Referendum fever

Boston Globe Editorial, 5/7/2000

ast week's jockeying over the Legislature's failure to vote on the annual crop of initiative petitions provided a glimpse of what threatens to be a serious problem in Massachusetts and potentially a national calamity.

That word is not too strong for the damage that would be done to our representative democracy and our society if proposals are advanced to conduct national policy by referendum. Already, Ross Perot and Pat Buchanan have hinted at such proposals.

Many of the ill-effects of government by referendum are already abundantly visible in California and Oregon, which have to a considerable degree neutered their state legislatures through over-reliance on direct democracy.

Government by referendum does ''let the people speak,'' as its advocates claim, but it gives them a vocabulary of only two words: yes and no.

In Massachusetts, too, the problems are apparent, as eight proposed initiative petitions move toward the November ballot, along with one constitutional amendment slated for 2002. One of the most-discussed items promises to improve health care, but it would do so with a three-pronged approach, each complex. Voters who like one or two of the elements cannot choose. They have no opportunity for debate or amendment.

Still, the trend is toward increasing use of the device. And, as columnist David Broder points out in a his new book, ''Democracy Derailed,'' the proportion of ballot questions that pass has risen to about 50 percent - the highest ever.

This trend is a direct threat to the ideal of representative democracy embraced so passionately by the nation's founders. Clearly, voters don't think their elected officials are representing their interests well enough, if at all. The paradox, however, is that the legislators whose own power is directly targeted by the movement have often responded with disdain and with behavior in their chambers that is nothing short of suicidal.

How else to explain the Massachusetts House's late-night budget session, in which special-interest amendments were adopted at 4 or 5 in the morning, with no rollcalls and no previous hearing or debate? In fact, one reason for the late session was that the leadership has held very few formal sessions this year, so scores of items that should have been considered as separate bills ended up as budget amendments. In an atmosphere where an iron-fisted leadership thinks open floor debate is too much democracy, voters can hardly be blamed for looking to other ways of making their voices heard.

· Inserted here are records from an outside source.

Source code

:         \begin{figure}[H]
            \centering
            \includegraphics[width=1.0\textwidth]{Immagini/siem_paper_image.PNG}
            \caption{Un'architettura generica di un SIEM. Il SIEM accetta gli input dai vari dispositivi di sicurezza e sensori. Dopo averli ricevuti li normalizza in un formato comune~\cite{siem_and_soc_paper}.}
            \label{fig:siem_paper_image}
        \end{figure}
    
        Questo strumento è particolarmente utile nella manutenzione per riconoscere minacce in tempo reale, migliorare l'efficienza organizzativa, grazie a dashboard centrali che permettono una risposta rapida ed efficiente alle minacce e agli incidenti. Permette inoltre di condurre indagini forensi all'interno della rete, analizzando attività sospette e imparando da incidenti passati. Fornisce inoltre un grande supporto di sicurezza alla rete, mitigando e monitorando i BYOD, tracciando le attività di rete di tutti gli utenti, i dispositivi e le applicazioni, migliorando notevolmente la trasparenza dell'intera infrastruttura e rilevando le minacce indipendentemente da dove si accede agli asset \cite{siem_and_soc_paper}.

Nationally, the threat is even greater, for several reasons. Any method of passing legislation by popular vote would decimate the careful balance of the federal system, in which individual citizens have an equal voice in the House, while small states are protected from the tyranny of the majority by disproportionate representation in the Senate.

Another problem is that public opinion - often ''a factious spirit'' in James Madison's words - can change quickly. Will policy flip-flop every few days, as public sentiment wavers?

Most important, though, is that the entire rationale for public policy referendums is turning on its head in many states and would surely be upside down if implemented nationally. That rationale is that, when representatives will not do what citizens clearly want, voters have a right to mount grass-roots campaigns to take matters into their own hands. The Proposition 21/2 property tax limit, it must be said, was an example.

But increasingly, monied special interests have learned they can buy the advertising campaigns and other mechanisms to prevail in referendum campaigns, and this would surely be most true at the national level. With the stakes so high, a national referendum would only shift the arena of special-interest money from Congress to the streets.

Perot has only called for an ''electronic town hall'' in which voters could guide their elected officials. But Congress and the president already pay too much attention to public opinion polls. Governing is a job for representatives, not for citizens with quick trigger-fingers on their computers.